Тут поднимается важная тема. Оказывается, даже ошибочное мировоззрение (в случае с Ньютоном я имею в виду главным образом его веру в алхимию) может способствовать великим открытиям! Проблему с тяготением видели уже современники Ньютона, обвинившие его в том, что он вводит в науку оккультную силу. И в самом деле, сила всемирного тяготения, по Ньютону, действует мгновенно на расстоянии. Для физики это жутко неудобно, а для алхимии вполне естественно. Ньютон не постеснялся ввести такую силу в физику, хотя о своих алхимических занятиях он никому, кроме узкого круга адептов (среди которых был, например, Роберт Бойль), не говорил. Скрытный был человек. И вот физика просуществовала с этой проблемой более двухсот лет, пока ее не разрешил Эйнштейн в рамках общей теории относительности.
Законы мирозданья смутно
Во мраке крылись много лет,
Но рек Господь: Да будет Ньютон! —
И воссиял над миром свет.
Математический институт Исаака Ньютона в Кембридже расположен на полпути от колледжа Троицы до Кавендишской лаборатории. Это очень красивое современное здание с необыкновенно удачным архитектурным решением. Вместо привычных длинных коридоров с рядами офисов по бокам там внутри идет как бы спираль. Здание похоже на яйцо, где офисному пространству отведена скорлупа, а внутренность оставлена для тех, кто хочет общаться, обсуждать науку, гонять чаи и т. д.

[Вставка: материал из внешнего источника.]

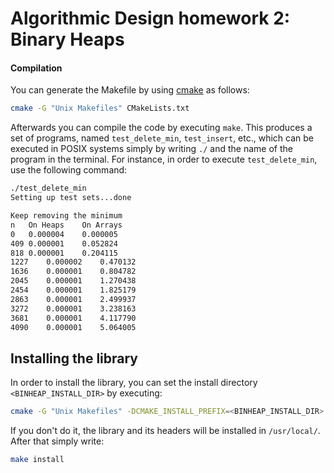 # Algorithmic Design homework 2: Binary Heaps
#### Compilation

You can generate the Makefile by using [cmake](https://cmake.org/) as follows:

```bash
cmake -G "Unix Makefiles" CMakeLists.txt
```
Afterwards you can compile the code by executing `make`. This produces a set 
of programs, named `test_delete_min`, `test_insert`, etc., which can be 
executed in POSIX systems simply by writing `./` and the name of the program 
in the terminal. 
For instance, in order to execute `test_delete_min`, use the following command:

```bash
./test_delete_min
Setting up test sets...done

Keep removing the minimum
n	On Heaps	On Arrays
0	0.000004	0.000005
409	0.000001	0.052824
818	0.000001	0.204115
1227	0.000002	0.470132
1636	0.000001	0.804782
2045	0.000001	1.270438
2454	0.000001	1.825179
2863	0.000001	2.499937
3272	0.000001	3.238163
3681	0.000001	4.117790
4090	0.000001	5.064005
```

## Installing the library

In order to install the library, you can set the install directory `<BINHEAP_INSTALL_DIR>` by executing:
```bash
cmake -G "Unix Makefiles" -DCMAKE_INSTALL_PREFIX=<BINHEAP_INSTALL_DIR> CMakeLists.txt
```
If you don't do it, the library and its headers will be installed in `/usr/local/`.
After that simply write:

```bash
make install
```
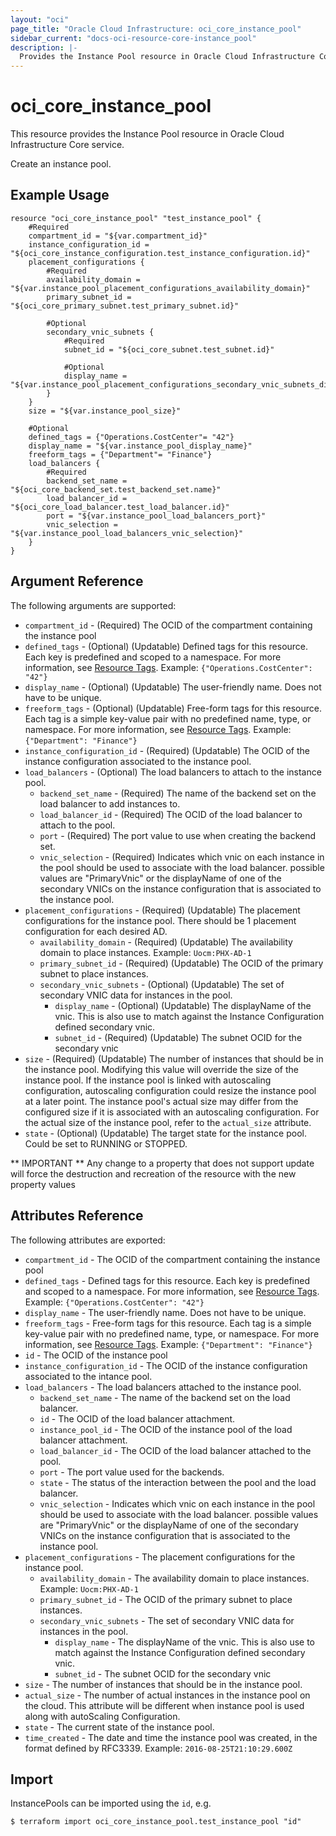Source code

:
 ```yaml
---
layout: "oci"
page_title: "Oracle Cloud Infrastructure: oci_core_instance_pool"
sidebar_current: "docs-oci-resource-core-instance_pool"
description: |-
  Provides the Instance Pool resource in Oracle Cloud Infrastructure Core service
---
```


# oci_core_instance_pool
This resource provides the Instance Pool resource in Oracle Cloud Infrastructure Core service.

Create an instance pool.

## Example Usage

```hcl
resource "oci_core_instance_pool" "test_instance_pool" {
	#Required
	compartment_id = "${var.compartment_id}"
	instance_configuration_id = "${oci_core_instance_configuration.test_instance_configuration.id}"
	placement_configurations {
		#Required
		availability_domain = "${var.instance_pool_placement_configurations_availability_domain}"
		primary_subnet_id = "${oci_core_primary_subnet.test_primary_subnet.id}"

		#Optional
		secondary_vnic_subnets {
			#Required
			subnet_id = "${oci_core_subnet.test_subnet.id}"

			#Optional
			display_name = "${var.instance_pool_placement_configurations_secondary_vnic_subnets_display_name}"
		}
	}
	size = "${var.instance_pool_size}"

	#Optional
	defined_tags = {"Operations.CostCenter"= "42"}
	display_name = "${var.instance_pool_display_name}"
	freeform_tags = {"Department"= "Finance"}
	load_balancers {
		#Required
		backend_set_name = "${oci_core_backend_set.test_backend_set.name}"
		load_balancer_id = "${oci_core_load_balancer.test_load_balancer.id}"
		port = "${var.instance_pool_load_balancers_port}"
		vnic_selection = "${var.instance_pool_load_balancers_vnic_selection}"
	}
}
```

## Argument Reference

The following arguments are supported:

* `compartment_id` - (Required) The OCID of the compartment containing the instance pool
* `defined_tags` - (Optional) (Updatable) Defined tags for this resource. Each key is predefined and scoped to a namespace. For more information, see [Resource Tags](https://docs.cloud.oracle.com/iaas/Content/General/Concepts/resourcetags.htm).  Example: `{"Operations.CostCenter": "42"}` 
* `display_name` - (Optional) (Updatable) The user-friendly name.  Does not have to be unique.
* `freeform_tags` - (Optional) (Updatable) Free-form tags for this resource. Each tag is a simple key-value pair with no predefined name, type, or namespace. For more information, see [Resource Tags](https://docs.cloud.oracle.com/iaas/Content/General/Concepts/resourcetags.htm).  Example: `{"Department": "Finance"}` 
* `instance_configuration_id` - (Required) (Updatable) The OCID of the instance configuration associated to the instance pool.
* `load_balancers` - (Optional) The load balancers to attach to the instance pool. 
	* `backend_set_name` - (Required) The name of the backend set on the load balancer to add instances to.
	* `load_balancer_id` - (Required) The OCID of the load balancer to attach to the pool.
	* `port` - (Required) The port value to use when creating the backend set.
	* `vnic_selection` - (Required) Indicates which vnic on each instance in the pool should be used to associate with the load balancer. possible values are "PrimaryVnic" or the displayName of one of the secondary VNICs on the instance configuration that is associated to the instance pool.
* `placement_configurations` - (Required) (Updatable) The placement configurations for the instance pool. There should be 1 placement configuration for each desired AD. 
	* `availability_domain` - (Required) (Updatable) The availability domain to place instances. Example: `Uocm:PHX-AD-1` 
	* `primary_subnet_id` - (Required) (Updatable) The OCID of the primary subnet to place instances.
	* `secondary_vnic_subnets` - (Optional) (Updatable) The set of secondary VNIC data for instances in the pool.
		* `display_name` - (Optional) (Updatable) The displayName of the vnic. This is also use to match against the Instance Configuration defined secondary vnic. 
		* `subnet_id` - (Required) (Updatable) The subnet OCID for the secondary vnic
* `size` - (Required) (Updatable) The number of instances that should be in the instance pool. Modifying this value will override the size of the instance pool. If the instance pool is linked with autoscaling configuration, autoscaling configuration could resize the instance pool at a later point. The instance pool's actual size may differ from the configured size if it is associated with an autoscaling configuration. For the actual size of the instance pool, refer to the `actual_size` attribute. 
* `state` - (Optional) (Updatable) The target state for the instance pool. Could be set to RUNNING or STOPPED.

** IMPORTANT **
Any change to a property that does not support update will force the destruction and recreation of the resource with the new property values

## Attributes Reference

The following attributes are exported:

* `compartment_id` - The OCID of the compartment containing the instance pool
* `defined_tags` - Defined tags for this resource. Each key is predefined and scoped to a namespace. For more information, see [Resource Tags](https://docs.cloud.oracle.com/iaas/Content/General/Concepts/resourcetags.htm).  Example: `{"Operations.CostCenter": "42"}` 
* `display_name` - The user-friendly name.  Does not have to be unique.
* `freeform_tags` - Free-form tags for this resource. Each tag is a simple key-value pair with no predefined name, type, or namespace. For more information, see [Resource Tags](https://docs.cloud.oracle.com/iaas/Content/General/Concepts/resourcetags.htm).  Example: `{"Department": "Finance"}` 
* `id` - The OCID of the instance pool
* `instance_configuration_id` - The OCID of the instance configuration associated to the intance pool.
* `load_balancers` - The load balancers attached to the instance pool. 
	* `backend_set_name` - The name of the backend set on the load balancer.
	* `id` - The OCID of the load balancer attachment.
	* `instance_pool_id` - The OCID of the instance pool of the load balancer attachment.
	* `load_balancer_id` - The OCID of the load balancer attached to the pool.
	* `port` - The port value used for the backends.
	* `state` - The status of the interaction between the pool and the load balancer.
	* `vnic_selection` - Indicates which vnic on each instance in the pool should be used to associate with the load balancer. possible values are "PrimaryVnic" or the displayName of one of the secondary VNICs on the instance configuration that is associated to the instance pool.
* `placement_configurations` - The placement configurations for the instance pool.
	* `availability_domain` - The availability domain to place instances. Example: `Uocm:PHX-AD-1` 
	* `primary_subnet_id` - The OCID of the primary subnet to place instances.
	* `secondary_vnic_subnets` - The set of secondary VNIC data for instances in the pool.
		* `display_name` - The displayName of the vnic. This is also use to match against the Instance Configuration defined secondary vnic. 
		* `subnet_id` - The subnet OCID for the secondary vnic
* `size` - The number of instances that should be in the instance pool.
* `actual_size` - The number of actual instances in the instance pool on the cloud. This attribute will be different when instance pool is used along with autoScaling Configuration.
* `state` - The current state of the instance pool.
* `time_created` - The date and time the instance pool was created, in the format defined by RFC3339. Example: `2016-08-25T21:10:29.600Z` 

## Import

InstancePools can be imported using the `id`, e.g.

```
$ terraform import oci_core_instance_pool.test_instance_pool "id"
```

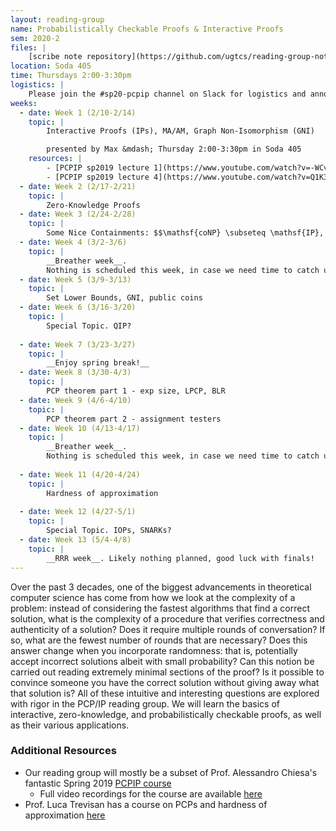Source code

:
 ```yaml
---
layout: reading-group
name: Probabilistically Checkable Proofs & Interactive Proofs
sem: 2020-2
files: | 
    [scribe note repository](https://github.com/ugtcs/reading-group-notes/tree/master/pcpip/sp20)
location: Soda 405
time: Thursdays 2:00-3:30pm
logistics: |
    Please join the #sp20-pcpip channel on Slack for logistics and announcements!
weeks:
  - date: Week 1 (2/10-2/14)
    topic: |
        Interactive Proofs (IPs), MA/AM, Graph Non-Isomorphism (GNI)

        presented by Max &mdash; Thursday 2:00-3:30pm in Soda 405
    resources: |
        - [PCPIP sp2019 lecture 1](https://www.youtube.com/watch?v=-WCvJurvmlM&list=PLkFD6_40KJIyWWtxCPBHwGsrutjvwM5_U&index=2&t=0s)
        - [PCPIP sp2019 lecture 4](https://www.youtube.com/watch?v=Q1K3eOEgxao&list=PLkFD6_40KJIyWWtxCPBHwGsrutjvwM5_U&index=4)
  - date: Week 2 (2/17-2/21)
    topic: |
        Zero-Knowledge Proofs
  - date: Week 3 (2/24-2/28)
    topic: |
        Some Nice Containments: $$\mathsf{coNP} \subseteq \mathsf{IP}, \mathsf{IP} = \mathsf{PSPACE}$$
  - date: Week 4 (3/2-3/6)
    topic: |
        __Breather week__. 
        Nothing is scheduled this week, in case we need time to catch up/finish previous topics.
  - date: Week 5 (3/9-3/13)
    topic: |
        Set Lower Bounds, GNI, public coins
  - date: Week 6 (3/16-3/20)
    topic: |
        Special Topic. QIP?
        
  - date: Week 7 (3/23-3/27)
    topic: |
        __Enjoy spring break!__
  - date: Week 8 (3/30-4/3)
    topic: |
        PCP theorem part 1 - exp size, LPCP, BLR
  - date: Week 9 (4/6-4/10)
    topic: |
        PCP theorem part 2 - assignment testers
  - date: Week 10 (4/13-4/17)
    topic: |
        __Breather week__. 
        Nothing is scheduled this week, in case we need time to catch up/finish previous topics.
        
  - date: Week 11 (4/20-4/24)
    topic: |
        Hardness of approximation
        
  - date: Week 12 (4/27-5/1)
    topic: |
        Special Topic. IOPs, SNARKs?
  - date: Week 13 (5/4-4/8)
    topic: |
        __RRR week__. Likely nothing planned, good luck with finals!
---
```


Over the past 3 decades, one of the biggest advancements in theoretical computer science has come from how we look at the complexity of a problem: instead of considering the fastest algorithms that find a correct solution, what is the complexity of a procedure that verifies correctness and authenticity of a solution? Does it require multiple rounds of conversation? If so, what are the fewest number of rounds that are necessary? Does this answer change when you incorporate randomness: that is, potentially accept incorrect solutions albeit with small probability? Can this notion be carried out reading extremely minimal sections of the proof? Is it possible to convince someone you have the correct solution without giving away what that solution is? All of these intuitive and interesting questions are explored with rigor in the PCP/IP reading group. We will learn the basics of interactive, zero-knowledge, and probabilistically checkable proofs, as well as their various applications.

### Additional Resources

- Our reading group will mostly be a subset of Prof. Alessandro Chiesa's fantastic Spring 2019 [PCPIP course](http://people.eecs.berkeley.edu/~alexch/classes/CS294-S2019.html)
  - Full video recordings for the course are available [here](https://www.youtube.com/playlist?list=PLkFD6_40KJIyWWtxCPBHwGsrutjvwM5_U)
- Prof. Luca Trevisan has a course on PCPs and hardness of approximation [here](https://people.eecs.berkeley.edu/~luca/pcp/)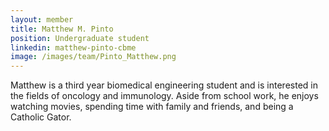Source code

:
 ```yaml
---
layout: member
title: Matthew M. Pinto
position: Undergraduate student
linkedin: matthew-pinto-cbme
image: /images/team/Pinto_Matthew.png
---
```


Matthew is a third year biomedical engineering student and is interested in the fields of oncology and immunology. Aside from school work, he enjoys watching movies, spending time with family and friends, and being a Catholic Gator.
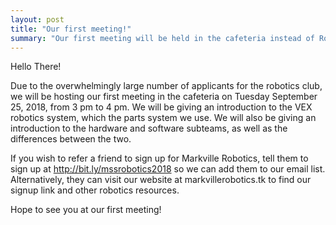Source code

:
 ```yaml
---
layout: post
title: "Our first meeting!"
summary: "Our first meeting will be held in the cafeteria instead of Room 334"
---
```

Hello There!

Due to the overwhelmingly large number of applicants for the robotics club, we will be hosting our first meeting in the cafeteria 
on Tuesday September 25, 2018, from 3 pm to 4 pm. We will be giving an introduction to the VEX robotics system, which the parts system we use. We will also be giving an introduction to the hardware and software subteams, as well as the differences between the two.

If you wish to refer a friend to sign up for Markville Robotics, tell them to sign up at http://bit.ly/mssrobotics2018 so we can add them to our email list.
Alternatively, they can visit our website at markvillerobotics.tk to find our signup link and other robotics resources.

Hope to see you at our first meeting!
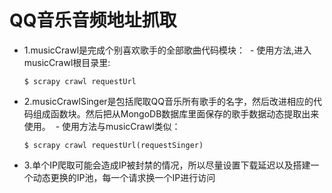 # QQ音乐音频地址抓取
- 1.musicCrawl是完成个别喜欢歌手的全部歌曲代码模块：
  - 使用方法,进入musicCrawl根目录里:
  ```
  $ scrapy crawl requestUrl
  ```
- 2.musicCrawlSinger是包括爬取QQ音乐所有歌手的名字，然后改进相应的代码组成函数块。然后把从MongoDB数据库里面保存的歌手数据动态提取出来使用。
  - 使用方法与musicCrawl类似：
  ```
  $ scrapy crawl requestUrl(requestSinger)
  ```
 - 3.单个IP爬取可能会造成IP被封禁的情况，所以尽量设置下载延迟以及搭建一个动态更换的IP池，每一个请求换一个IP进行访问
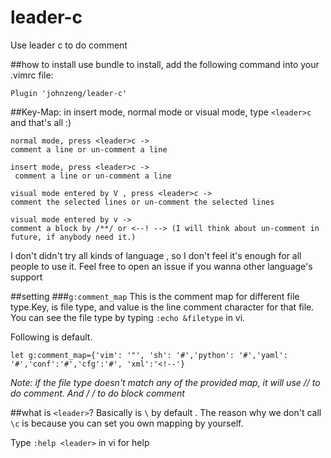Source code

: # leader-c
Use leader c to do comment

##how to install
use bundle to install, add the following command into your .vimrc file:

```
Plugin 'johnzeng/leader-c'
```

##Key-Map:
in insert mode, normal mode or visual mode, type `<leader>c` and that's all :)

```vim
normal mode, press <leader>c -> 
comment a line or un-comment a line
```

```vim
insert mode, press <leader>c ->
 comment a line or un-comment a line
```

```vim
visual mode entered by V , press <leader>c -> 
comment the selected lines or un-comment the selected lines
```

```vim
visual mode entered by v -> 
comment a block by /**/ or <--! --> (I will think about un-comment in future, if anybody need it.)
```


I don't didn't try all kinds of language , so I don't feel it's enough for all people to use it. Feel free to open an issue if you wanna other language's support

##setting
###`g:comment_map`
This is the comment map for different file type.Key, is file type, and value is the line comment character for that file. You can see the file type by typing `:echo &filetype` in vi.

Following is default.

```
let g:comment_map={'vim': '"', 'sh': '#','python': '#','yaml': '#','conf':'#','cfg':'#', 'xml':'<!--'}
```

**Note: if the file type doesn't match any of the provided map, it will use // to do comment. And /* */ to do block comment**

##what is `<leader>`?
Basically <leader> is `\` by default . The reason why we don't call `\c` is because you can set you own <leader> mapping by yourself.

Type `:help <leader>` in vi for help

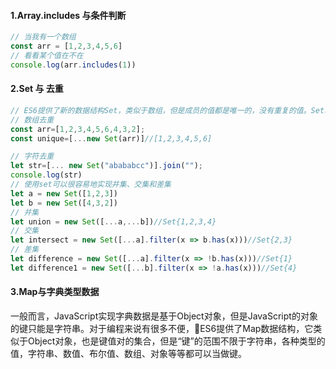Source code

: #### 1.Array.includes 与条件判断
```javascript
// 当我有一个数组
const arr = [1,2,3,4,5,6]
// 看看某个值在不在
console.log(arr.includes(1))
```
#### 2.Set 与 去重
```javascript
// ES6提供了新的数据结构Set，类似于数组，但是成员的值都是唯一的，没有重复的值。Set本身是一个构造函数，用来生成Set数据结构
// 数组去重
const arr=[1,2,3,4,5,6,4,3,2];
const unique=[...new Set(arr)]//[1,2,3,4,5,6]

// 字符去重
let str=[... new Set("abababcc")].join("");
console.log(str)
// 使用set可以很容易地实现并集、交集和差集
let a = new Set([1,2,3])
let b = new Set([4,3,2])
// 并集
let union = new Set([...a,...b])//Set{1,2,3,4}
// 交集
let intersect = new Set([...a].filter(x => b.has(x)))//Set{2,3}
// 差集
let difference = new Set([...a].filter(x => !b.has(x)))//Set{1}
let difference1 = new Set([...b].filter(x => !a.has(x)))//Set{4}
```
#### 3.Map与字典类型数据
一般而言，JavaScript实现字典数据是基于Object对象，但是JavaScript的对象的键只能是字符串。对于编程来说有很多不便，ES6提供了Map数据结构，它类似于Object对象，也是键值对的集合，但是“键”的范围不限于字符串，各种类型的值，字符串、数值、布尔值、数组、对象等等都可以当做键。
```javascript

```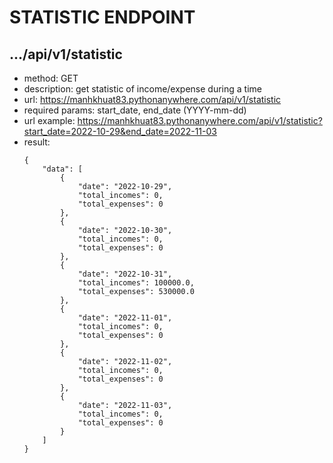 # STATISTIC ENDPOINT


## .../api/v1/statistic
- method: GET
- description: get statistic of income/expense during a time
- url: https://manhkhuat83.pythonanywhere.com/api/v1/statistic
- required params: start_date, end_date (YYYY-mm-dd)
- url example: https://manhkhuat83.pythonanywhere.com/api/v1/statistic?start_date=2022-10-29&end_date=2022-11-03
- result:
    ```
    {
        "data": [
            {
                "date": "2022-10-29",
                "total_incomes": 0,
                "total_expenses": 0
            },
            {
                "date": "2022-10-30",
                "total_incomes": 0,
                "total_expenses": 0
            },
            {
                "date": "2022-10-31",
                "total_incomes": 100000.0,
                "total_expenses": 530000.0
            },
            {
                "date": "2022-11-01",
                "total_incomes": 0,
                "total_expenses": 0
            },
            {
                "date": "2022-11-02",
                "total_incomes": 0,
                "total_expenses": 0
            },
            {
                "date": "2022-11-03",
                "total_incomes": 0,
                "total_expenses": 0
            }
        ]
    }
    ```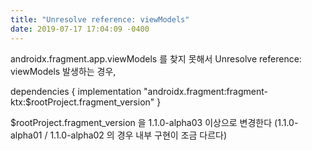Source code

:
 ```yaml
---
title: "Unresolve reference: viewModels"
date: 2019-07-17 17:04:09 -0400
---
```



androidx.fragment.app.viewModels 를 찾지 못해서
Unresolve reference: viewModels 발생하는 경우,

dependencies {
  implementation "androidx.fragment:fragment-ktx:$rootProject.fragment_version"
}

$rootProject.fragment_version 을 1.1.0-alpha03 이상으로 변경한다
(1.1.0-alpha01 / 1.1.0-alpha02 의 경우 내부 구현이 조금 다르다)
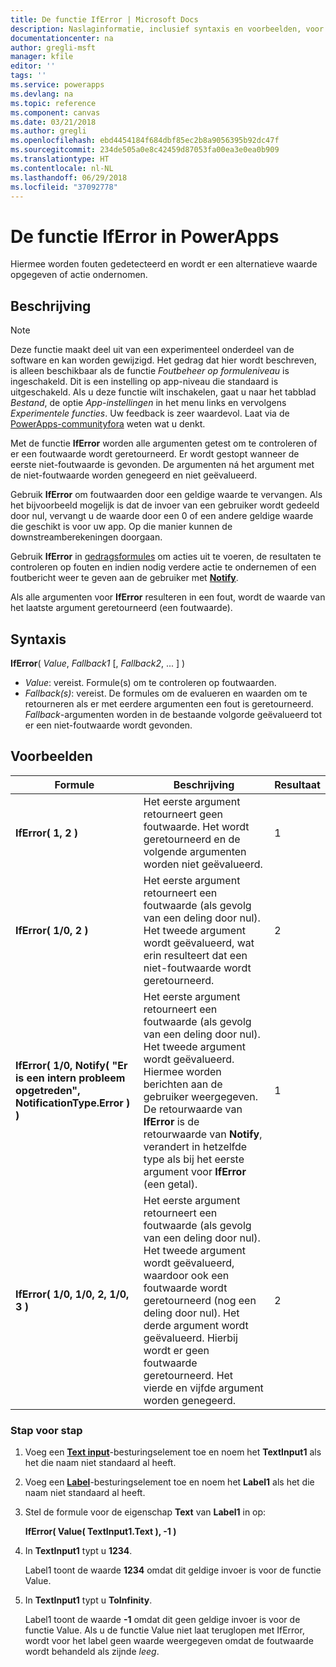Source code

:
 ```yaml
---
title: De functie IfError | Microsoft Docs
description: Naslaginformatie, inclusief syntaxis en voorbeelden, voor de functie IfError in PowerApps
documentationcenter: na
author: gregli-msft
manager: kfile
editor: ''
tags: ''
ms.service: powerapps
ms.devlang: na
ms.topic: reference
ms.component: canvas
ms.date: 03/21/2018
ms.author: gregli
ms.openlocfilehash: ebd4454184f684dbf85ec2b8a9056395b92dc47f
ms.sourcegitcommit: 234de505a0e8c42459d87053fa00ea3e0ea0b909
ms.translationtype: HT
ms.contentlocale: nl-NL
ms.lasthandoff: 06/29/2018
ms.locfileid: "37092778"
---
```

# <a name="iferror-function-in-powerapps"></a>De functie IfError in PowerApps
Hiermee worden fouten gedetecteerd en wordt er een alternatieve waarde opgegeven of actie ondernomen.

## <a name="description"></a>Beschrijving
> [!NOTE]
> Deze functie maakt deel uit van een experimenteel onderdeel van de software en kan worden gewijzigd.  Het gedrag dat hier wordt beschreven, is alleen beschikbaar als de functie *Foutbeheer op formuleniveau* is ingeschakeld.  Dit is een instelling op app-niveau die standaard is uitgeschakeld.  Als u deze functie wilt inschakelen, gaat u naar het tabblad *Bestand*, de optie *App-instellingen* in het menu links en vervolgens *Experimentele functies*.  Uw feedback is zeer waardevol. Laat via de [PowerApps-communityfora](https://powerusers.microsoft.com/t5/Expressions-and-Formulas/bd-p/How-To) weten wat u denkt.

Met de functie **IfError** worden alle argumenten getest om te controleren of er een foutwaarde wordt geretourneerd. Er wordt gestopt wanneer de eerste niet-foutwaarde is gevonden.  De argumenten ná het argument met de niet-foutwaarde worden genegeerd en niet geëvalueerd.

Gebruik **IfError** om foutwaarden door een geldige waarde te vervangen.  Als het bijvoorbeeld mogelijk is dat de invoer van een gebruiker wordt gedeeld door nul, vervangt u de waarde door een 0 of een andere geldige waarde die geschikt is voor uw app. Op die manier kunnen de downstreamberekeningen doorgaan.

Gebruik **IfError** in [gedragsformules](../working-with-formulas-in-depth.md) om acties uit te voeren, de resultaten te controleren op fouten en indien nodig verdere actie te ondernemen of een foutbericht weer te geven aan de gebruiker met [**Notify**](function-showerror.md).

Als alle argumenten voor **IfError** resulteren in een fout, wordt de waarde van het laatste argument geretourneerd (een foutwaarde). 

## <a name="syntax"></a>Syntaxis
**IfError**( *Value*, *Fallback1* [, *Fallback2*, ... ] )

* *Value*: vereist. Formule(s) om te controleren op foutwaarden. 
* *Fallback(s)*: vereist. De formules om de evalueren en waarden om te retourneren als er met eerdere argumenten een fout is geretourneerd.  *Fallback*-argumenten worden in de bestaande volgorde geëvalueerd tot er een niet-foutwaarde wordt gevonden.

## <a name="examples"></a>Voorbeelden

| Formule | Beschrijving | Resultaat |
| --- | --- | --- |
| **IfError( 1, 2 )** |Het eerste argument retourneert geen foutwaarde.  Het wordt geretourneerd en de volgende argumenten worden niet geëvalueerd.   | 1 |
| **IfError( 1/0, 2 )** | Het eerste argument retourneert een foutwaarde (als gevolg van een deling door nul).  Het tweede argument wordt geëvalueerd, wat erin resulteert dat een niet-foutwaarde wordt geretourneerd. | 2 | 
| **IfError( 1/0, Notify( "Er is een intern probleem opgetreden", NotificationType.Error ) )** | Het eerste argument retourneert een foutwaarde (als gevolg van een deling door nul).  Het tweede argument wordt geëvalueerd. Hiermee worden berichten aan de gebruiker weergegeven.  De retourwaarde van **IfError** is de retourwaarde van **Notify**, verandert in hetzelfde type als bij het eerste argument voor **IfError** (een getal). | 1 |
| **IfError( 1/0, 1/0, 2, 1/0, 3 )** | Het eerste argument retourneert een foutwaarde (als gevolg van een deling door nul).  Het tweede argument wordt geëvalueerd, waardoor ook een foutwaarde wordt geretourneerd (nog een deling door nul).  Het derde argument wordt geëvalueerd. Hierbij wordt er geen foutwaarde geretourneerd.  Het vierde en vijfde argument worden genegeerd.  | 2 |

### <a name="step-by-step"></a>Stap voor stap

1. Voeg een **[Text input](../controls/control-text-input.md)**-besturingselement toe en noem het **TextInput1** als het die naam niet standaard al heeft.

2. Voeg een **[Label](../controls/control-text-box.md)**-besturingselement toe en noem het **Label1** als het die naam niet standaard al heeft.

3. Stel de formule voor de eigenschap **Text** van **Label1** in op:

    **IfError( Value( TextInput1.Text ), -1 )**

4. In **TextInput1** typt u **1234**.  

    Label1 toont de waarde **1234** omdat dit geldige invoer is voor de functie Value.

5. In **TextInput1** typt u **ToInfinity**.

    Label1 toont de waarde **-1** omdat dit geen geldige invoer is voor de functie Value.  Als u de functie Value niet laat teruglopen met IfError, wordt voor het label geen waarde weergegeven omdat de foutwaarde wordt behandeld als zijnde *leeg*.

Мой друг математик Федя Смирнов, участвовавший в одной из программ, организованных институтом Ньютона где-то в начале 1990-х, рассказывал о том, как их посетил муж королевы, принц Филип (герцог Эдинбургский). Сотрудников и визитеров выстроили в шеренгу, принц сделал им смотр и обратился с вопросами. «Вы откуда (так и хочется добавить „молодцы“, но в английском такого слова нет. — А Д.)?» — «Из России». — «Россия? Знаю. Был в Киеве на конном заводе». Через некоторое время после окончания визита в институт пришло письмо, в котором принц выражал свои впечатления от визита в Кембридж. Он посетил там два места: институт Исаака Ньютона и конный завод. От института у него остались хорошие впечатления, а от конного завода плохие, и он советовал конному заводу брать пример с института.
Глава 13
Странствия
Одной из привлекательных черт Оксфорда является продолжительность студенческих каникул. Из каждого года учебы студенты проводят в стенах университета лишь половину времени. Это дало мне значительную свободу для путешествий. Свобода эта сохранилась за мной и после переезда в Америку, где учить мне не приходится вообще. Признаюсь, я люблю путешествовать и путешествую очень много, хотя есть страны, куда меня тянет больше. На первом месте стоят Италия и Франция, именно в таком порядке.
О любви
Надо объездить весь мир, чтобы понять, что ездить нужно только в Италию.